Bertengkar di Kamar Hotel, Pria di Kolaka Nekat Bawa Kabur Mobil Teman Wanitanya

Pria inisial F (tengah) ditangkap polisi usai bawa kabur mobil rekan wanitanya di hotel Kolaka. Foto: Istimewa
Penulis: R. Anugrah
Jumat, 13 Maret 2026 | 00:44:00 WIB

KOLAKA – Pertengkaran di dalam kamar hotel berujung kasus pencurian mobil. Seorang pria berinisial F akhirnya diringkus Tim Elang Anti Bandit Satreskrim Polres Kolaka setelah diduga membawa kabur mobil milik seorang wanita yang dikenalnya.

Pelaku ditangkap di Desa Sabiano, Kecamatan Wundulako, Kabupaten Kolaka, Kamis (12/3/2026) sekitar pukul 12.00 Wita.

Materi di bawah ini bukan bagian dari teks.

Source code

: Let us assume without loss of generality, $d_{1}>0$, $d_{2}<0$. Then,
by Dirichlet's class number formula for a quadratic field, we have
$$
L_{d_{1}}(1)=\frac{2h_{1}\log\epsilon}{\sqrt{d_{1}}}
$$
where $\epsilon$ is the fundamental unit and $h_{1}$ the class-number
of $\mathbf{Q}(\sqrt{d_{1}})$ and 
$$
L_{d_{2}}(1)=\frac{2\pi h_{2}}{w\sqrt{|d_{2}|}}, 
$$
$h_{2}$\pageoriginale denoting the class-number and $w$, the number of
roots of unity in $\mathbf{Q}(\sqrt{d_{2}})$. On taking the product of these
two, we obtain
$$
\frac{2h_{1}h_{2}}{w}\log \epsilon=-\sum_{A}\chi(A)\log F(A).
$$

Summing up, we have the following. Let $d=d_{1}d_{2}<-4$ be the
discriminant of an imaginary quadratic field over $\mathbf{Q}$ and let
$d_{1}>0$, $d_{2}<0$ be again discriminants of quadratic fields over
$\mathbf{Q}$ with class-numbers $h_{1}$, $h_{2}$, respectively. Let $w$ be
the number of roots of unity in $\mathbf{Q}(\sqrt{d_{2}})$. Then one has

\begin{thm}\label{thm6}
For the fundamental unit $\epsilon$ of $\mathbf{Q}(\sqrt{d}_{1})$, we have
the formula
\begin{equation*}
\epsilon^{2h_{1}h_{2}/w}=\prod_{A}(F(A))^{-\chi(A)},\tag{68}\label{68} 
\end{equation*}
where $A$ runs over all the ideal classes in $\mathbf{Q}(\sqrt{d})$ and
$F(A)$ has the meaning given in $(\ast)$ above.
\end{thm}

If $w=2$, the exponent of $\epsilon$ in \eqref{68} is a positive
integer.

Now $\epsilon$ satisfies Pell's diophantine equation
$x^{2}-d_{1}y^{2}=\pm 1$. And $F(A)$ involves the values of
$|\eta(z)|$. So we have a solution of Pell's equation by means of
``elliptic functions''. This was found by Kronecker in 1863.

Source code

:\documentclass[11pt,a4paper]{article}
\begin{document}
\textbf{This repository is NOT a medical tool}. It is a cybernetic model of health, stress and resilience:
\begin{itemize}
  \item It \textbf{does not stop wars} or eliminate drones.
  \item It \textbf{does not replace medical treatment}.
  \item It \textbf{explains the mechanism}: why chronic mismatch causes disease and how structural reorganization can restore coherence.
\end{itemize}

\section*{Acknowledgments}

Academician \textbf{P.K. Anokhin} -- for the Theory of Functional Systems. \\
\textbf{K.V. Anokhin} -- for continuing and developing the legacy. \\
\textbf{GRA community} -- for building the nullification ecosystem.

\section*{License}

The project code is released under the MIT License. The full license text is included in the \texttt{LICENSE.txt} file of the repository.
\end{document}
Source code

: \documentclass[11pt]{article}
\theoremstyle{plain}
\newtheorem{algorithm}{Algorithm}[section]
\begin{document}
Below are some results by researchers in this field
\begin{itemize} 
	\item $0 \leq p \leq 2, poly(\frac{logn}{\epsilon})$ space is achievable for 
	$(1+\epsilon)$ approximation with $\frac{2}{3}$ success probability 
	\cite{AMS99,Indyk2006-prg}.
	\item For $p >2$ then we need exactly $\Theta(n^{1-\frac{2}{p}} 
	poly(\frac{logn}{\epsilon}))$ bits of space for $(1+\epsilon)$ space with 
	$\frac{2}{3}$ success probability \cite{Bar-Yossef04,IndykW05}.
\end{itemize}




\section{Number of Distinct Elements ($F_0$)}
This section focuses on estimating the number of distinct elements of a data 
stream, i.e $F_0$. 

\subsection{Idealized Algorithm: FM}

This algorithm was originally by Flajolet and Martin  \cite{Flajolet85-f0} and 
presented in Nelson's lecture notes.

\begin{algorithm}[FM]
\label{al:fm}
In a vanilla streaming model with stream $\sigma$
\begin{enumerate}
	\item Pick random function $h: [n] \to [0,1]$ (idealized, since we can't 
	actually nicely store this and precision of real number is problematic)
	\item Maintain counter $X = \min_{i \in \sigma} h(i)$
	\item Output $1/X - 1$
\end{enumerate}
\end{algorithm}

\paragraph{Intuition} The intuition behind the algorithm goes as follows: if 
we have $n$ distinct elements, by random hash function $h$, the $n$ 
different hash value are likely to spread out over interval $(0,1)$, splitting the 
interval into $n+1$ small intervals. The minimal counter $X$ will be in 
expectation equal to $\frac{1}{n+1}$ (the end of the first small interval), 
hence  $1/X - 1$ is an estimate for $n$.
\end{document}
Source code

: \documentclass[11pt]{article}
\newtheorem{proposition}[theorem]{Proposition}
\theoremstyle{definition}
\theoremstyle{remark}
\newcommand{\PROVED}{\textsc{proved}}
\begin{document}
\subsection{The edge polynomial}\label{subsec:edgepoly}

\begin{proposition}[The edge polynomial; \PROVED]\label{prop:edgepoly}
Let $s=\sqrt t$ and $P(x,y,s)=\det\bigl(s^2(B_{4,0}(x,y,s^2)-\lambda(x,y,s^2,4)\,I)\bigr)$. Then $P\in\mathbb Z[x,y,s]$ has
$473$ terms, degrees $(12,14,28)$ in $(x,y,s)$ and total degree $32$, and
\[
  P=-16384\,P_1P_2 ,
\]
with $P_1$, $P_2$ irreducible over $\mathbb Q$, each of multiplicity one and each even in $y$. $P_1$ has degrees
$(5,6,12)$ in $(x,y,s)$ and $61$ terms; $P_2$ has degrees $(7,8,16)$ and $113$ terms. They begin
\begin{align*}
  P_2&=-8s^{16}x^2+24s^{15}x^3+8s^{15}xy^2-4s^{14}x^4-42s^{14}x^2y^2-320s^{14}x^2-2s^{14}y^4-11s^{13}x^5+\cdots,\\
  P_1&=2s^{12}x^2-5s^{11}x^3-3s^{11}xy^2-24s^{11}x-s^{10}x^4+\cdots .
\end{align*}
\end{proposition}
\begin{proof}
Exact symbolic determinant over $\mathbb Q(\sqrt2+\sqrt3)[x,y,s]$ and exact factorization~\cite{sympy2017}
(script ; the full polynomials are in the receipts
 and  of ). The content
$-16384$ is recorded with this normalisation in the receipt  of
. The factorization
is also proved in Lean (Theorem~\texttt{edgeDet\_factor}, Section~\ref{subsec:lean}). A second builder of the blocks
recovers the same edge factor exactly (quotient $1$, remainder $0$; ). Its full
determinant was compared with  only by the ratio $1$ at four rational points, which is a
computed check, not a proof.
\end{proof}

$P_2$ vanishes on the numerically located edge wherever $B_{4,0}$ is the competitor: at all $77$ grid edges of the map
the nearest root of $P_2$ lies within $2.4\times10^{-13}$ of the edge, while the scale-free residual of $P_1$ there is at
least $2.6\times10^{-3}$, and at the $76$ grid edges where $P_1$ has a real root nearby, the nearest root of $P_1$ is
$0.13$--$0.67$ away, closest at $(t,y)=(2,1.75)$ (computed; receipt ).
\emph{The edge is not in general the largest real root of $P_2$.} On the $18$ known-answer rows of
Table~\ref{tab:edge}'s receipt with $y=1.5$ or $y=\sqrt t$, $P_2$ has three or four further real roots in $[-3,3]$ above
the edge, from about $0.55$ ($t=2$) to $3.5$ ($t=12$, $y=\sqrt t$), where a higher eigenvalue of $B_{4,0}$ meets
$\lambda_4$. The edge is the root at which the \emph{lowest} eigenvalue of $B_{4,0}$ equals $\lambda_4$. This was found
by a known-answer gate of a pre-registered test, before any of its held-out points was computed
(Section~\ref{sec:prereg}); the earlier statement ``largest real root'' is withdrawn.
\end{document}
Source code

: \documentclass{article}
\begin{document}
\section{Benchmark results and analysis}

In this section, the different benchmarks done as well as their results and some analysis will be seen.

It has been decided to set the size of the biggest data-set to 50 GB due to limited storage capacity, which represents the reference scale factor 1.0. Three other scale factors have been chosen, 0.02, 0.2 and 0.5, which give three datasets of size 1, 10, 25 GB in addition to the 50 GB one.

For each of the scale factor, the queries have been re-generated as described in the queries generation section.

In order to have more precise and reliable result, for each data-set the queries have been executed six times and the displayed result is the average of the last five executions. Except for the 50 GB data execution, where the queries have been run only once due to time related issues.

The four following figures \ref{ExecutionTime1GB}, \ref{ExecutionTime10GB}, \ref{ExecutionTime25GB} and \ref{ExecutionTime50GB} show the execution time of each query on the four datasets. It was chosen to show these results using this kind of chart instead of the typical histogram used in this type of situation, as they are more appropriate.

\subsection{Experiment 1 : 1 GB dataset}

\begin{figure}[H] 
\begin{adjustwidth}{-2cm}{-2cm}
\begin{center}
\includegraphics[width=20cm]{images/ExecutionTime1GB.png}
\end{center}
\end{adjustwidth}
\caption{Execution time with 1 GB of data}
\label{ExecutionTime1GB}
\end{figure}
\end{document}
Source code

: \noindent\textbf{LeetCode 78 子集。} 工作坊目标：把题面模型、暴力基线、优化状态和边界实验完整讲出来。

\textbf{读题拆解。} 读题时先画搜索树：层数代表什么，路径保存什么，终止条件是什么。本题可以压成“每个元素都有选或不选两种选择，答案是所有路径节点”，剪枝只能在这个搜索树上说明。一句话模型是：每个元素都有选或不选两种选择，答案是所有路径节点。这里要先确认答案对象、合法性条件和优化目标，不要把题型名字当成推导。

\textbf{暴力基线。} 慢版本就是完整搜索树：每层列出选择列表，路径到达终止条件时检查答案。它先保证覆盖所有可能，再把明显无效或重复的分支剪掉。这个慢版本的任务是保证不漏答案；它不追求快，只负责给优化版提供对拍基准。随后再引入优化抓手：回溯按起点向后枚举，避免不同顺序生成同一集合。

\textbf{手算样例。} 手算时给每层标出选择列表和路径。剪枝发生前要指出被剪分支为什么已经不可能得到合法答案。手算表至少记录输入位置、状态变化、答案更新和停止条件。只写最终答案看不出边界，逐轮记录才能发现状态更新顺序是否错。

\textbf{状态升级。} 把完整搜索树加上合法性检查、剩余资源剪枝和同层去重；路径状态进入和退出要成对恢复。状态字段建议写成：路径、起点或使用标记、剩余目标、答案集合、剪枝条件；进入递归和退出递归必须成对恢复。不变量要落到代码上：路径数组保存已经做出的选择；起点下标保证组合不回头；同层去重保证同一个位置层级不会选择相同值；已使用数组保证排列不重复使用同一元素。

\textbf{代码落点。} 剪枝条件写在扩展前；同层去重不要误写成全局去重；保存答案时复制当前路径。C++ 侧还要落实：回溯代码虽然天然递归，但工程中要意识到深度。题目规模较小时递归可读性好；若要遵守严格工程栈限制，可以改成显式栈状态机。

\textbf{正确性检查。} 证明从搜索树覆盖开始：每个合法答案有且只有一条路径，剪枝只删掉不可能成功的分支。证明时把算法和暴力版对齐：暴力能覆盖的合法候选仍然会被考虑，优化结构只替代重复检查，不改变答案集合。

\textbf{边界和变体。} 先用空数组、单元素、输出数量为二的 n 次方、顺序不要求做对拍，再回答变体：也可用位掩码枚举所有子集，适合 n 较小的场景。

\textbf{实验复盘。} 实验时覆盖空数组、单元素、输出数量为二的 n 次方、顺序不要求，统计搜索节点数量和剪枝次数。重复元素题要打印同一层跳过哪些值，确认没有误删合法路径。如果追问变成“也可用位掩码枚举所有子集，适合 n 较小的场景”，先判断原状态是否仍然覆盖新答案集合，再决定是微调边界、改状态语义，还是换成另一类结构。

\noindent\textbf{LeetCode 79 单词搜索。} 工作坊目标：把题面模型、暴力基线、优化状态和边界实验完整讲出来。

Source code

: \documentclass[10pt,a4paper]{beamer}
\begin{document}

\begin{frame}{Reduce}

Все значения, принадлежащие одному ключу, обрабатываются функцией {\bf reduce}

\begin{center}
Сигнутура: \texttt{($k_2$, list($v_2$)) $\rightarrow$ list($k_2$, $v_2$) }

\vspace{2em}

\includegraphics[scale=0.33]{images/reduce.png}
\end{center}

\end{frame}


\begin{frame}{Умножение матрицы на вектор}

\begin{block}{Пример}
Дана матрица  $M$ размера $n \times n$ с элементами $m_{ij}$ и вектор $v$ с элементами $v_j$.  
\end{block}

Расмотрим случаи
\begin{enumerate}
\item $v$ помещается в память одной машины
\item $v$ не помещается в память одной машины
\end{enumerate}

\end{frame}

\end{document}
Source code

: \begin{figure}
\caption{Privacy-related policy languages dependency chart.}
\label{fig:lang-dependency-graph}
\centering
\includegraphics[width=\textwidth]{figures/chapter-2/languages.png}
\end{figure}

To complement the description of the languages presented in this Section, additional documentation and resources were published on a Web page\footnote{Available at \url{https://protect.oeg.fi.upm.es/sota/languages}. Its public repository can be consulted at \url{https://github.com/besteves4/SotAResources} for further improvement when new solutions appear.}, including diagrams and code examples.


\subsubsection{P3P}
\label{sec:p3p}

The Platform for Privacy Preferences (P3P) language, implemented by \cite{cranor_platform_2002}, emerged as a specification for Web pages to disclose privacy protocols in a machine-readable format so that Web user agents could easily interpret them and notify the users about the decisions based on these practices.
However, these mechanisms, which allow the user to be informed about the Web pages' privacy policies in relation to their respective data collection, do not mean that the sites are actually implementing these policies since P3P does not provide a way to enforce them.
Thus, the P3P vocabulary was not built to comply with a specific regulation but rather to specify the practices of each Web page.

F diduga mencuri satu unit mobil Daihatsu Ayla warna hitam dengan nomor polisi DT 1195 MB milik Sarma Lasmita (35), seorang wiraswasta yang berdomisili di Kelurahan Watuliandu, Kecamatan Kolaka.

Kasi Humas Polres Kolaka, AKP Dwi Arif, menjelaskan bahwa peristiwa itu bermula pada Selasa (3/3/2026) sekitar pukul 01.05 Wita di sebuah hotel di Kelurahan Lamokato, Kecamatan Kolaka.

Saat itu, korban dan pelaku berada di dalam kamar hotel. Namun keduanya terlibat pertengkaran hebat.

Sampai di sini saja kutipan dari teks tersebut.